Who introduced the term 'foundation models' and what was the reasoning behind it?
-The term 'foundation models' was first coined by a team from Stanford, recognizing a shift in AI towards a new paradigm where a single model could support multiple applications and tasks, moving away from the traditional approach of using different models for different specific tasks.
What distinguishes foundation models from other AI models?
-Foundation models are distinguished by their ability to be applied to a wide range of tasks without needing to be retrained from scratch for each new task. This versatility is due to their training on massive amounts of data in an unsupervised manner, allowing them to generate or predict outcomes based on the input they receive.
How do foundation models gain their generative capabilities?
-Foundation models gain their generative capabilities through training on vast amounts of unstructured data in an unsupervised manner. This training enables them to predict or generate the next word in a sentence, for example, based on the context provided by the preceding words.
What is 'tuning' in the context of foundation models?
-Tuning refers to the process of adapting a foundation model to perform specific tasks by introducing a small amount of labeled data. This process updates the model's parameters to specialize it for tasks such as classification or named-entity recognition.
How do foundation models perform in domains with low amounts of labeled data?

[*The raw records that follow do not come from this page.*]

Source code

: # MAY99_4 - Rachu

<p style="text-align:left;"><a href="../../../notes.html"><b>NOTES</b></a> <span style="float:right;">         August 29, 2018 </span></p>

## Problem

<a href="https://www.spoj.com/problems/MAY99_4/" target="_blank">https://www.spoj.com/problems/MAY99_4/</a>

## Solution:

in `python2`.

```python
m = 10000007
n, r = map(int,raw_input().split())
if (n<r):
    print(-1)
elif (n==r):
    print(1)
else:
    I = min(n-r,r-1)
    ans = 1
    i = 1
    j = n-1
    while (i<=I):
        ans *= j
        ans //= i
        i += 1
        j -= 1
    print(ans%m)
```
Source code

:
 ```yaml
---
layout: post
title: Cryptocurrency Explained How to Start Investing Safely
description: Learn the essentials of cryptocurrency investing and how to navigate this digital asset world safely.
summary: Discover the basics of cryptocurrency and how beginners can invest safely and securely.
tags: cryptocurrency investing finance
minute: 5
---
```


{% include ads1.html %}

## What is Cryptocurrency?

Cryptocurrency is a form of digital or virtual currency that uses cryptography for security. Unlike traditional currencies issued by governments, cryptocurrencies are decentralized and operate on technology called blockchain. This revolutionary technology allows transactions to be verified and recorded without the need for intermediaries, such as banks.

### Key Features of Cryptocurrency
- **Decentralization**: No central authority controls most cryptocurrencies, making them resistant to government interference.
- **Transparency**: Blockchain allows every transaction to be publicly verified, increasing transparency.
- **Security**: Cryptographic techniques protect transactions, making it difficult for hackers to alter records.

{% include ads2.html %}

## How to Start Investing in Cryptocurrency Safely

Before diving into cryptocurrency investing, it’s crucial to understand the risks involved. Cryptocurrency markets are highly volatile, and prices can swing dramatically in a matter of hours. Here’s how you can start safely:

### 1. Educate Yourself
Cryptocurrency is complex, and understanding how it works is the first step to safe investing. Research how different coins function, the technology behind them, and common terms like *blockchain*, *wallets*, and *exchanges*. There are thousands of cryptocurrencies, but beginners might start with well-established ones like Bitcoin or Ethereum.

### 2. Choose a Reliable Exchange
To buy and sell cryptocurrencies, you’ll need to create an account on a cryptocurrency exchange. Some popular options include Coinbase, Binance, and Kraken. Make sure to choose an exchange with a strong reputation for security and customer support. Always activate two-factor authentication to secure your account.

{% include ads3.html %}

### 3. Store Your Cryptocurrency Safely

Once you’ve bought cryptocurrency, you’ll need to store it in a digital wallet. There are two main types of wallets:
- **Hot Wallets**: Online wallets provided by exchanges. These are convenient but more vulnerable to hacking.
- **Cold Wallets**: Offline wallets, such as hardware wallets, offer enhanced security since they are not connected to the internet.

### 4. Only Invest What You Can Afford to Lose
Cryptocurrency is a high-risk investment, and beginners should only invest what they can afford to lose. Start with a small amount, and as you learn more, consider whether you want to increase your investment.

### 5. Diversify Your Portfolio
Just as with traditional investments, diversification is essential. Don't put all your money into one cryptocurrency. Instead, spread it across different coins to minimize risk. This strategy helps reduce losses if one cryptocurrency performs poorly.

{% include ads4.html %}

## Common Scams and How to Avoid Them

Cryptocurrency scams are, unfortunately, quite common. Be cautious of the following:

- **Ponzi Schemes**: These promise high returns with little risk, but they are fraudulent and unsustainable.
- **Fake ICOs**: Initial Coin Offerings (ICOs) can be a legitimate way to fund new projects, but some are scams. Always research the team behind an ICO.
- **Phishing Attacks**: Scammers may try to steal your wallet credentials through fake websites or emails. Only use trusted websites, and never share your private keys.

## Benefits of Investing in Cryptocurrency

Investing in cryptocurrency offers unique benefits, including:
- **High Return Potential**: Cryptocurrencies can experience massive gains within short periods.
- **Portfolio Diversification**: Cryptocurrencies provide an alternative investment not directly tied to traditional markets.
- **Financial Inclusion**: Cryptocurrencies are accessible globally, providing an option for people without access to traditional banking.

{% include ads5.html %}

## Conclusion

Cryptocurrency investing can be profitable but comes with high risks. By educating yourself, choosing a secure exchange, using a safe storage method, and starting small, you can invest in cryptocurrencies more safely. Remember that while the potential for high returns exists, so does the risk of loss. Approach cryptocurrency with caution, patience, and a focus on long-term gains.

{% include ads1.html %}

-Foundation models excel in low-labeled data domains, utilizing techniques like prompting or prompt engineering to apply the models effectively for tasks that traditionally require more substantial labeled datasets. This is due to their pre-training on large, diverse datasets.
What are the primary advantages of foundation models?
-The primary advantages of foundation models include their high performance on a wide range of tasks due to extensive pre-training on large datasets, and productivity gains from needing less labeled data for task-specific applications, leveraging their pre-trained knowledge.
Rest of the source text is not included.